Each line below needs to be returned exactly. Skip any picture.

Input data START

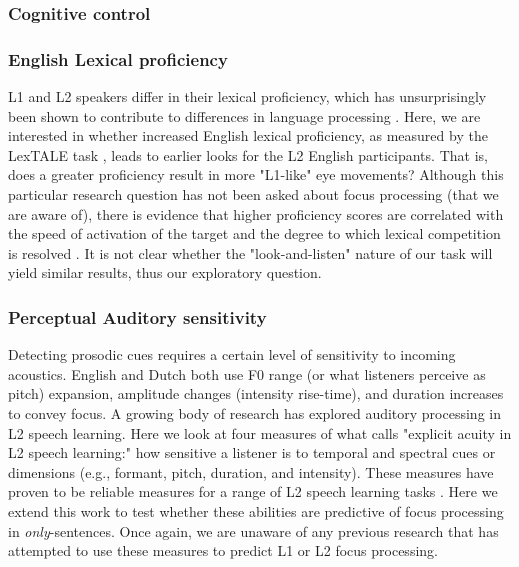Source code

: \subsubsection{Cognitive control}

\subsubsection{English Lexical proficiency}
L1 and L2 speakers differ in their lexical proficiency, which has unsurprisingly been shown to contribute to differences in language processing \citep{Yap2012, zareva2005relationship}. Here, we are interested in whether increased English lexical proficiency, as measured by the LexTALE task \citep{lemhofer2012introducing}, leads to earlier looks for the L2 English participants. That is, does a greater proficiency result in more "L1-like" eye movements? Although this particular research question has not been asked about focus processing (that we are aware of), there is evidence that higher proficiency scores are correlated with the speed of activation of the target and the degree to which lexical competition is resolved \citep{sarrett2022within}. It is not clear whether the "look-and-listen" nature of our task will yield similar results, thus our exploratory question.

 

\subsubsection{Perceptual Auditory sensitivity}
Detecting prosodic cues requires a certain level of sensitivity to incoming acoustics. English and Dutch both use F0 range (or what listeners perceive as pitch) expansion, amplitude changes (intensity rise-time), and duration increases to convey focus. A growing body of research has explored auditory processing in L2 speech learning. Here we look at four measures of what \cite{saito2023does} calls "explicit acuity in L2 speech learning:" how sensitive a listener is to temporal and spectral cues or dimensions (e.g., formant,
pitch, duration, and intensity). These measures have proven to be reliable measures for a range of L2 speech learning tasks \citep{Kachlicka_Saito_Tierney_2019, bakkouche2025effects, bramlett_wiener_24_speechprosody}. Here we extend this work to test whether these abilities are predictive of focus processing in \textit{only}-sentences. Once again, we are unaware of any previous research that has attempted to use these measures to predict L1 or L2 focus processing.



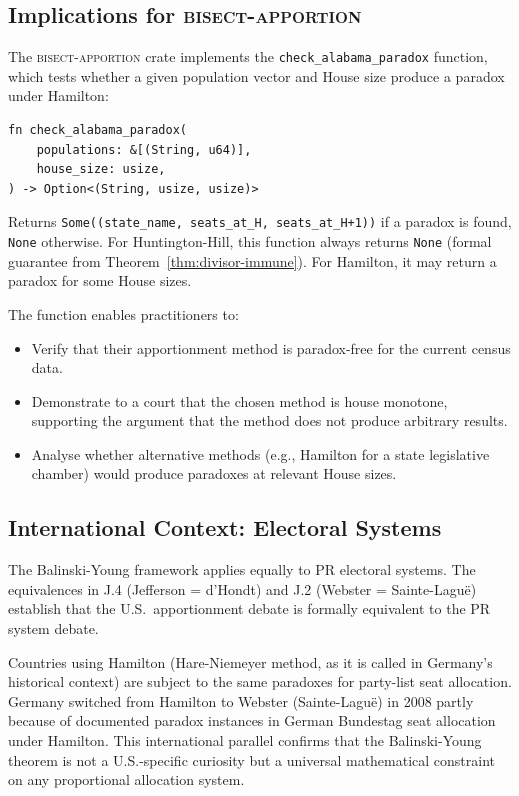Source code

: \subsection{Implications for \textsc{bisect-apportion}}

The \textsc{bisect-apportion} crate implements the
\texttt{check\_alabama\_paradox} function, which tests whether
a given population vector and House size produce a paradox
under Hamilton:
\begin{verbatim}
fn check_alabama_paradox(
    populations: &[(String, u64)],
    house_size: usize,
) -> Option<(String, usize, usize)>
\end{verbatim}
Returns \texttt{Some((state\_name, seats\_at\_H, seats\_at\_H+1))}
if a paradox is found, \texttt{None} otherwise.
For Huntington-Hill, this function always returns \texttt{None}
(formal guarantee from Theorem~\ref{thm:divisor-immune}).
For Hamilton, it may return a paradox for some House sizes.

The function enables practitioners to:
\begin{itemize}
  \item Verify that their apportionment method is paradox-free
    for the current census data.
  \item Demonstrate to a court that the chosen method is
    house monotone, supporting the argument that the method
    does not produce arbitrary results.
  \item Analyse whether alternative methods (e.g., Hamilton for a
    state legislative chamber) would produce paradoxes at relevant
    House sizes.
\end{itemize}

\subsection{International Context: Electoral Systems}

The Balinski-Young framework applies equally to PR electoral systems.
The equivalences in J.4 (Jefferson = d'Hondt) and J.2 (Webster =
Sainte-Lagu\"e) establish that the U.S.\ apportionment debate
is formally equivalent to the PR system debate.

Countries using Hamilton (Hare-Niemeyer method, as it is called
in Germany's historical context) are subject to the same paradoxes
for party-list seat allocation.
Germany switched from Hamilton to Webster (Sainte-Lagu\"e) in 2008
partly because of documented paradox instances in German Bundestag
seat allocation under Hamilton.
This international parallel confirms that the Balinski-Young theorem
is not a U.S.-specific curiosity but a universal mathematical
constraint on any proportional allocation system.
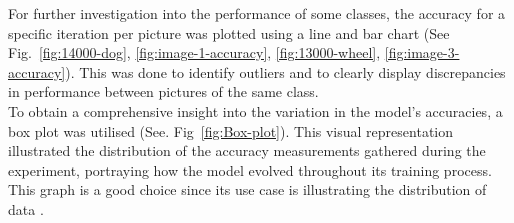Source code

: For further investigation into the performance of some classes, the accuracy for a specific iteration per picture was plotted 
using a line and bar chart (See Fig.~\ref{fig:14000-dog}, \ref{fig:image-1-accuracy}, \ref{fig:13000-wheel}, \ref{fig:image-3-accuracy}). 
This was done to identify outliers and to clearly display discrepancies in performance between pictures of the same class.\\

To obtain a comprehensive insight into the variation in the model's accuracies, a box plot was utilised (See. Fig~\ref{fig:Box-plot}). This visual representation illustrated the distribution of the accuracy measurements gathered during the experiment, portraying how the model evolved throughout its training process.
This graph is a good choice since its use case is illustrating the distribution of data \parencite{Tableau}. \\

Input data END

• _Result of the exercise_:
Source code

: \subsubsection{Cognitive control}

\subsubsection{English Lexical proficiency}
L1 and L2 speakers differ in their lexical proficiency, which has unsurprisingly been shown to contribute to differences in language processing \citep{Yap2012, zareva2005relationship}. Here, we are interested in whether increased English lexical proficiency, as measured by the LexTALE task \citep{lemhofer2012introducing}, leads to earlier looks for the L2 English participants. That is, does a greater proficiency result in more "L1-like" eye movements? Although this particular research question has not been asked about focus processing (that we are aware of), there is evidence that higher proficiency scores are correlated with the speed of activation of the target and the degree to which lexical competition is resolved \citep{sarrett2022within}. It is not clear whether the "look-and-listen" nature of our task will yield similar results, thus our exploratory question.

 

\subsubsection{Perceptual Auditory sensitivity}
Detecting prosodic cues requires a certain level of sensitivity to incoming acoustics. English and Dutch both use F0 range (or what listeners perceive as pitch) expansion, amplitude changes (intensity rise-time), and duration increases to convey focus. A growing body of research has explored auditory processing in L2 speech learning. Here we look at four measures of what \cite{saito2023does} calls "explicit acuity in L2 speech learning:" how sensitive a listener is to temporal and spectral cues or dimensions (e.g., formant,
pitch, duration, and intensity). These measures have proven to be reliable measures for a range of L2 speech learning tasks \citep{Kachlicka_Saito_Tierney_2019, bakkouche2025effects, bramlett_wiener_24_speechprosody}. Here we extend this work to test whether these abilities are predictive of focus processing in \textit{only}-sentences. Once again, we are unaware of any previous research that has attempted to use these measures to predict L1 or L2 focus processing.



Source code

: \subsection{Implications for \textsc{bisect-apportion}}

The \textsc{bisect-apportion} crate implements the
\texttt{check\_alabama\_paradox} function, which tests whether
a given population vector and House size produce a paradox
under Hamilton:
\begin{verbatim}
fn check_alabama_paradox(
    populations: &[(String, u64)],
    house_size: usize,
) -> Option<(String, usize, usize)>
\end{verbatim}
Returns \texttt{Some((state\_name, seats\_at\_H, seats\_at\_H+1))}
if a paradox is found, \texttt{None} otherwise.
For Huntington-Hill, this function always returns \texttt{None}
(formal guarantee from Theorem~\ref{thm:divisor-immune}).
For Hamilton, it may return a paradox for some House sizes.

The function enables practitioners to:
\begin{itemize}
  \item Verify that their apportionment method is paradox-free
    for the current census data.
  \item Demonstrate to a court that the chosen method is
    house monotone, supporting the argument that the method
    does not produce arbitrary results.
  \item Analyse whether alternative methods (e.g., Hamilton for a
    state legislative chamber) would produce paradoxes at relevant
    House sizes.
\end{itemize}

\subsection{International Context: Electoral Systems}

The Balinski-Young framework applies equally to PR electoral systems.
The equivalences in J.4 (Jefferson = d'Hondt) and J.2 (Webster =
Sainte-Lagu\"e) establish that the U.S.\ apportionment debate
is formally equivalent to the PR system debate.

Countries using Hamilton (Hare-Niemeyer method, as it is called
in Germany's historical context) are subject to the same paradoxes
for party-list seat allocation.
Germany switched from Hamilton to Webster (Sainte-Lagu\"e) in 2008
partly because of documented paradox instances in German Bundestag
seat allocation under Hamilton.
This international parallel confirms that the Balinski-Young theorem
is not a U.S.-specific curiosity but a universal mathematical
constraint on any proportional allocation system.
Source code

: For further investigation into the performance of some classes, the accuracy for a specific iteration per picture was plotted 
using a line and bar chart (See Fig.~\ref{fig:14000-dog}, \ref{fig:image-1-accuracy}, \ref{fig:13000-wheel}, \ref{fig:image-3-accuracy}). 
This was done to identify outliers and to clearly display discrepancies in performance between pictures of the same class.\\

To obtain a comprehensive insight into the variation in the model's accuracies, a box plot was utilised (See. Fig~\ref{fig:Box-plot}). This visual representation illustrated the distribution of the accuracy measurements gathered during the experiment, portraying how the model evolved throughout its training process.
This graph is a good choice since its use case is illustrating the distribution of data \parencite{Tableau}. \\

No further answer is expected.